Ferite e incomunicabilità
Sophie cerca di riallacciare un rapporto ormai svanito con suo figlio. Suo figlio Thomas, invece, vuole solo sapere chi è veramente suo padre. "Questa donna non sa comunicare con suo figlio", spiega ancora Monica per raccontare una scena in cui Sophie canta. "Cantare diventa un modo per far uscire le emozioni che lei prova, ma che non è in grado di comunicare. In questo senso credo sia una scena importante". L'incomunicabilità si intreccia, in Ville-Marie, con vari altri personaggi, con le loro storie, che in qualche modo sono tutte allacciate. "C'era l'idea che ognuno dei personaggi avesse in sé una ferita e che, imbattendosi negli altri, potesse prendere da loro qualcosa per avere un futuro meno doloroso", racconta Édoin. E ancora la sua protagonista, che alterna francese, inglese e italiano nelle sue risposte, sostiene una tesi femminile molto pesante: "La fragilità, soprattutto quella mentale, ci rende schiavi di alcune situazioni".
Un'attrice e i suoi ruoli: da Bond al cinema comico
Inevitabile che saltasse fuori: questo film è una piccola produzione, ma tra qualche giorno Monica sarà la nuova Bond Lady. Come può barcamenarsi, come fa la differenza tutto questo nella sua vita professionale? "Non c'è grossa differenza tra produzione grande o piccola. Quando sono davanti a una cinepresa, il mio lavoro non cambia", rassicura l'attrice, con una frase inizialmente prevedibile, ma che poi prende un'altra piega. "Per me è bello avere l'opportunità di lavorare per registi di talento così diversi tra loro. E poi non la considero una mia scelta: bisogna chiedere a loro perché hanno pensato proprio a me".

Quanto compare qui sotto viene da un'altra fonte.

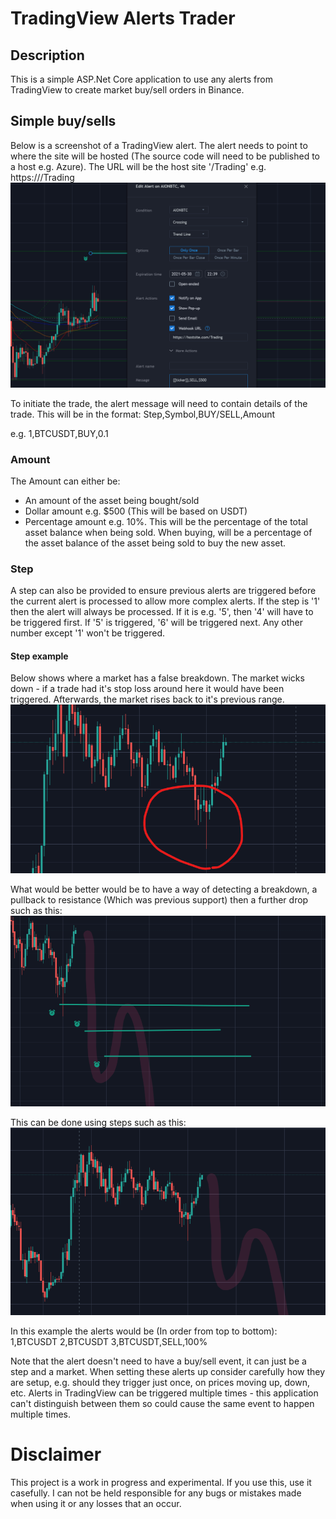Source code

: # TradingView Alerts Trader
## Description
This is a simple ASP.Net Core application to use any alerts from TradingView to create market buy/sell orders in Binance.

## Simple buy/sells
Below is a screenshot of a TradingView alert. The alert needs to point to where the site will be hosted (The source code will need to be published to a host e.g. Azure). The URL will be the host site '/Trading' e.g. https://<HOSTSITE>/Trading
![Screenshot](https://github.com/Hallupa/TradingViewAlertsTrader/blob/main/Doc/Images/TradingView.png)

To initiate the trade, the alert message will need to contain details of the trade. This will be in the format:
Step,Symbol,BUY/SELL,Amount

e.g. 1,BTCUSDT,BUY,0.1

### Amount
The Amount can either be:
- An amount of the asset being bought/sold
- Dollar amount e.g. $500 (This will be based on USDT)
- Percentage amount e.g. 10%. This will be the percentage of the total asset balance when being sold. When buying, will be a percentage of the asset balance of the asset being sold to buy the new asset.

### Step
A step can also be provided to ensure previous alerts are triggered before the current alert is processed to allow more complex alerts.
If the step is '1' then the alert will always be processed.
If it is e.g. '5', then '4' will have to be triggered first. If '5' is triggered, '6' will be triggered next. Any other number except '1' won't be triggered.

#### Step example
Below shows where a market has a false breakdown. The market wicks down - if a trade had it's stop loss around here it would have been triggered. Afterwards, the market rises back to it's previous range.
![Screenshot](https://github.com/Hallupa/TradingViewAlertsTrader/blob/main/Doc/Images/TradingView3.png)

What would be better would be to have a way of detecting a breakdown, a pullback to resistance (Which was previous support) then a further drop such as this:
![Screenshot](https://github.com/Hallupa/TradingViewAlertsTrader/blob/main/Doc/Images/TradingView2.png)

This can be done using steps such as this:
![Screenshot](https://github.com/Hallupa/TradingViewAlertsTrader/blob/main/Doc/Images/TradingView1.png)

In this example the alerts would be (In order from top to bottom):
1,BTCUSDT
2,BTCUSDT
3,BTCUSDT,SELL,100%

Note that the alert doesn't need to have a buy/sell event, it can just be a step and a market.
When setting these alerts up consider carefully how they are setup, e.g. should they trigger just once, on prices moving up, down, etc. Alerts in TradingView can be triggered multiple times - this application can't distinguish between them so could cause the same event to happen multiple times.

# Disclaimer
This project is a work in progress and experimental. If you use this, use it casefully. I can not be held responsible for any bugs or mistakes made when using it or any losses that an occur.
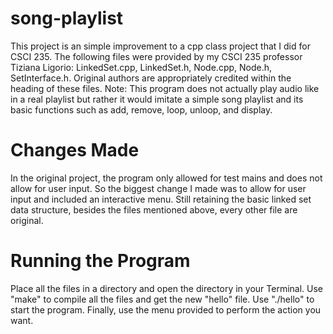 # song-playlist
This project is an simple improvement to a cpp class project that I did for CSCI 235. The following files were provided by my CSCI 235 professor Tiziana Ligorio: LinkedSet.cpp, LinkedSet.h, Node.cpp, Node.h, SetInterface.h. Original authors are appropriately credited within the heading of these files.
Note: This program does not actually play audio like in a real playlist but rather it would imitate a simple song playlist and its basic functions such as add, remove, loop, unloop, and display.

# Changes Made
In the original project, the program only allowed for test mains and does not allow for user input. So the biggest change I made was to allow for user input and included an interactive menu. Still retaining the basic linked set data structure, besides the files mentioned above, every other file are original.

# Running the Program
Place all the files in a directory and open the directory in your Terminal. Use "make" to compile all the files and get the new "hello" file. Use "./hello" to start the program. Finally, use the menu provided to perform the action you want.
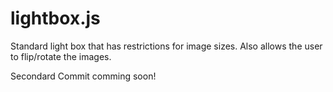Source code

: lightbox.js
===========

Standard light box that has restrictions for image sizes. Also allows the user to flip/rotate the images.

Secondard Commit comming soon!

E visto che si parla di attrici madri con i propri figli, qualcuno le chiede anche se ci sono similitudini tra lei e Sophie. "Sono un'attrice e sono una donna. Ci sono sicuramente delle similitudini con il mio personaggio, ma non sono io. Ho molte amiche e amici, figli di attrici e attori. Sono persone che hanno sofferto molto. Tutti. Spero quindi di non commettere gli stessi errori dei loro genitori. Quando cresceranno, spero che i miei figli abbiano di meglio da fare che guardare i miei film, voglio che vivano la loro vita, non la mia. Per i miei figli voglio essere una mamma, non un'attrice". E visto che ha abbandonato, anche se solo provvisoriamente, i panni di sex symbol, perché non tornare dopo tanti anni ai ruoli comici? "Un ruolo comico lo vorrei da morire! Devo solo trovare una commedia scritta bene e non è così semplice. Magari l'anno prossimo, perché ora sono sei mesi che giro con Emir Kusturica e penso che dopo avrò bisogno di riposo. Ma penso che le cose arrivino quando è il momento".